Par courrier recommandé avec accusé de réception du 19 juillet 2002, Monsieur … fut convoqué à un entretien préalable en vue de son licenciement éventuel. Il y fut porté à sa 2 connaissance que dans un dossier en matière de publicité (Lidl de Differdange), il aurait autorisé l'installation d'une enseigne publicitaire tout en étant dépourvu d'un quelconque pouvoir d'autorisation et d'engagement de l'Etat et sans même la saisine de la commission des sites et monuments nationaux (COSIMO), alors même que l'article 9 de la loi modifiée du 16 avril 1979 fixant le régime général des fonctionnaires de l'Etat prévoit que les agents de l'Etat sont tenus de se conformer consciencieusement aux lois et règlements qui déterminent les devoirs que l'exercice de leur fonction leur impose. Confronté à ce fait lors de deux entrevues avec le directeur ff. du service des sites et monuments nationaux, il aurait affirmé que cette autorisation contraire aux règles essentielles de sa fonction constituerait un fait isolé et unique. Des recherches ultérieures auraient pourtant mis en lumière vingt-six cas supplémentaires et identiques à celui de Lidl de Differdange. L'apposition abusive de sa signature, accomplie de manière systématique, sur des documents officiels engageant l'Etat, serait constitutive d'une conduite que l'autorité ne saurait ni tolérer, ni excuser.

L'entretien en question eut lieu le 1er août 2002 et le 5 août suivant, son mandataire prit position par rapport aux griefs formulés à son encontre. Le même jour, il se trouva en congé de maladie jusqu'au 15 septembre 2002.

Par lettre recommandée du 8 août 2002, la ministre de la Culture, de l'Enseignement supérieur et de la Recherche lui notifia la résiliation de son contrat d'engagement.
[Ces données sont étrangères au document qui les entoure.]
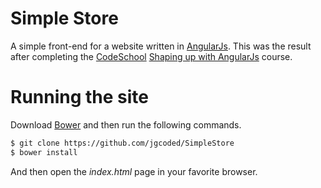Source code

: # Simple Store

A simple front-end for a website written in [AngularJs](https://angularjs.org).
This was the result after completing the [CodeSchool](https://www.codeschool.com/) [Shaping up with AngularJs](https://www.codeschool.com/pages/angular-1-vs-2) course.

# Running the site

Download [Bower](https://bower.io/) and then run the following commands.

```bash
$ git clone https://github.com/jgcoded/SimpleStore
$ bower install
```

And then open the *index.html* page in your favorite browser.
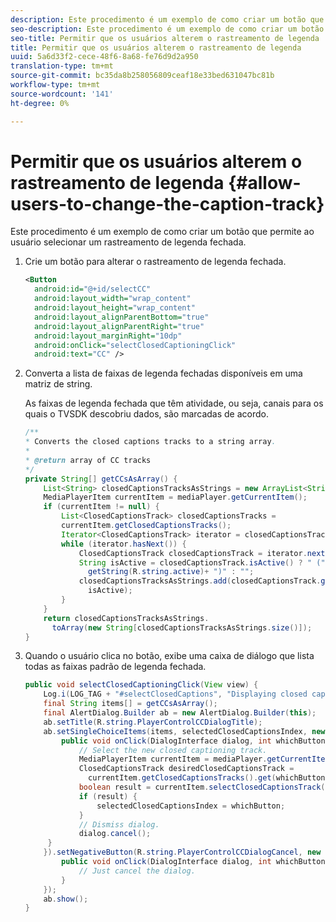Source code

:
```yaml
---
description: Este procedimento é um exemplo de como criar um botão que permite ao usuário selecionar um rastreamento de legenda fechada.
seo-description: Este procedimento é um exemplo de como criar um botão que permite ao usuário selecionar um rastreamento de legenda fechada.
seo-title: Permitir que os usuários alterem o rastreamento de legenda
title: Permitir que os usuários alterem o rastreamento de legenda
uuid: 5a6d33f2-cece-48f6-8a68-fe76d9d2a950
translation-type: tm+mt
source-git-commit: bc35da8b258056809ceaf18e33bed631047bc81b
workflow-type: tm+mt
source-wordcount: '141'
ht-degree: 0%

---
```



# Permitir que os usuários alterem o rastreamento de legenda {#allow-users-to-change-the-caption-track}

Este procedimento é um exemplo de como criar um botão que permite ao usuário selecionar um rastreamento de legenda fechada.

1. Crie um botão para alterar o rastreamento de legenda fechada.

   ```xml
   <Button 
     android:id="@+id/selectCC" 
     android:layout_width="wrap_content" 
     android:layout_height="wrap_content" 
     android:layout_alignParentBottom="true" 
     android:layout_alignParentRight="true" 
     android:layout_marginRight="10dp" 
     android:onClick="selectClosedCaptioningClick" 
     android:text="CC" /> 
   ```

1. Converta a lista de faixas de legenda fechadas disponíveis em uma matriz de string.

   As faixas de legenda fechada que têm atividade, ou seja, canais para os quais o TVSDK descobriu dados, são marcadas de acordo.

   ```java
   /** 
   * Converts the closed captions tracks to a string array. 
   * 
   * @return array of CC tracks 
   */ 
   private String[] getCCsAsArray() { 
       List<String> closedCaptionsTracksAsStrings = new ArrayList<String>(); 
       MediaPlayerItem currentItem = mediaPlayer.getCurrentItem(); 
       if (currentItem != null) { 
           List<ClosedCaptionsTrack> closedCaptionsTracks = 
           currentItem.getClosedCaptionsTracks(); 
           Iterator<ClosedCaptionsTrack> iterator = closedCaptionsTracks.iterator(); 
           while (iterator.hasNext()) { 
               ClosedCaptionsTrack closedCaptionsTrack = iterator.next(); 
               String isActive = closedCaptionsTrack.isActive() ? " (" +  
                 getString(R.string.active)+ ")" : ""; 
               closedCaptionsTracksAsStrings.add(closedCaptionsTrack.getName() +  
                 isActive); 
           } 
       } 
       return closedCaptionsTracksAsStrings. 
         toArray(new String[closedCaptionsTracksAsStrings.size()]); 
   } 
   ```

1. Quando o usuário clica no botão, exibe uma caixa de diálogo que lista todas as faixas padrão de legenda fechada.

   ```java
   public void selectClosedCaptioningClick(View view) { 
       Log.i(LOG_TAG + "#selectClosedCaptions", "Displaying closed captions chooser dialog."); 
       final String items[] = getCCsAsArray(); 
       final AlertDialog.Builder ab = new AlertDialog.Builder(this); 
       ab.setTitle(R.string.PlayerControlCCDialogTitle); 
       ab.setSingleChoiceItems(items, selectedClosedCaptionsIndex, new DialogInterface.OnClickListener() { 
           public void onClick(DialogInterface dialog, int whichButton) { 
               // Select the new closed captioning track. 
               MediaPlayerItem currentItem = mediaPlayer.getCurrentItem(); 
               ClosedCaptionsTrack desiredClosedCaptionsTrack =  
                 currentItem.getClosedCaptionsTracks().get(whichButton); 
               boolean result = currentItem.selectClosedCaptionsTrack(desiredClosedCaptionsTrack); 
               if (result) { 
                   selectedClosedCaptionsIndex = whichButton; 
               } 
               // Dismiss dialog. 
               dialog.cancel(); 
        } 
       }).setNegativeButton(R.string.PlayerControlCCDialogCancel, new DialogInterface.OnClickListener() { 
           public void onClick(DialogInterface dialog, int whichButton) { 
               // Just cancel the dialog. 
           } 
       }); 
       ab.show(); 
   } 
   ```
Elle réitéra les reproches formulés dans la lettre l'ayant invité à se présenter à l'entretien préalable.

Par lettre du 12 août 2002, sa mandataire contesta la régularité tant formelle que de fond du licenciement intervenu, en se prévalant notamment de la circonstance que Monsieur … s'était trouvé en congé de maladie lors de la notification de la résiliation de son contrat de travail.

La ministre maintint cependant sa décision de licenciement, tout en apportant, dans un courrier du 3 septembre 2002, une motivation plus ample de sa décision.

Par requête du 16 octobre 2002, Monsieur … a introduit un recours tendant principalement à la réformation, et subsidiairement à l'annulation de la décision de licenciement avec demande de réintégration immédiate dans ses fonctions.

Le tribunal administratif statuant au fond est compétent pour connaître des contestations résultant du contrat d'emploi des employés de l'Etat et de celles relatives à leur rémunération, parmi lesquelles sont comprises celles relatives au licenciement. En revanche, il est incompétent pour connaître d'une demande en allocation de dommages-intérêts réclamés pour licenciement abusif (trib. adm. 12 mai 1998, Pas. adm. 2002, V° Fonction publique, n° 186, et autres références y citées).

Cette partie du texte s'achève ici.